**WHAT YOU NEED TO DO:**
In the entries below, find every line with the string "that" and copy it.

[Source texts of formatted documents]
== Segment start ==
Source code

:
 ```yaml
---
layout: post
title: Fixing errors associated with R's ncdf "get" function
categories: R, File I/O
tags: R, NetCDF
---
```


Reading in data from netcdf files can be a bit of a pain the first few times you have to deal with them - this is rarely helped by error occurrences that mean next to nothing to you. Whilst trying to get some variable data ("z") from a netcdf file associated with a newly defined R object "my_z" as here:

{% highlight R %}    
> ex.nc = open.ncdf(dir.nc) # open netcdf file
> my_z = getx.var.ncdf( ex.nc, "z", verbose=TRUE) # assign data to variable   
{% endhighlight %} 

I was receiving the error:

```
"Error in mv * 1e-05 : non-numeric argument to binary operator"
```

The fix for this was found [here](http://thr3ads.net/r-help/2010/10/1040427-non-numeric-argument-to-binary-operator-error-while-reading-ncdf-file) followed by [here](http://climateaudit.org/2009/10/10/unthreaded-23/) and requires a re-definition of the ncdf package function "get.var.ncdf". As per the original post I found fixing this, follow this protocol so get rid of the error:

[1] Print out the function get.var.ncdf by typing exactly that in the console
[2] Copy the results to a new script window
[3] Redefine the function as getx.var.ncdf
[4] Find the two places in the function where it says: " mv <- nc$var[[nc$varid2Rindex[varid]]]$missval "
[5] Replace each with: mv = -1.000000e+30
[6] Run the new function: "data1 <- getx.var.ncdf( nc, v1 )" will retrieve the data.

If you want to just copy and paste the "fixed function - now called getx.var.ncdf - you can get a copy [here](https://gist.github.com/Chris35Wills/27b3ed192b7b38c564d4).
== Segment end ==
**TASK OUTPUT:**
Reading in data from netcdf files can be a bit of a pain the first few times you have to deal with them - this is rarely helped by error occurrences that mean next to nothing to you. Whilst trying to get some variable data ("z") from a netcdf file associated with a newly defined R object "my_z" as here:
[1] Print out the function get.var.ncdf by typing exactly that in the console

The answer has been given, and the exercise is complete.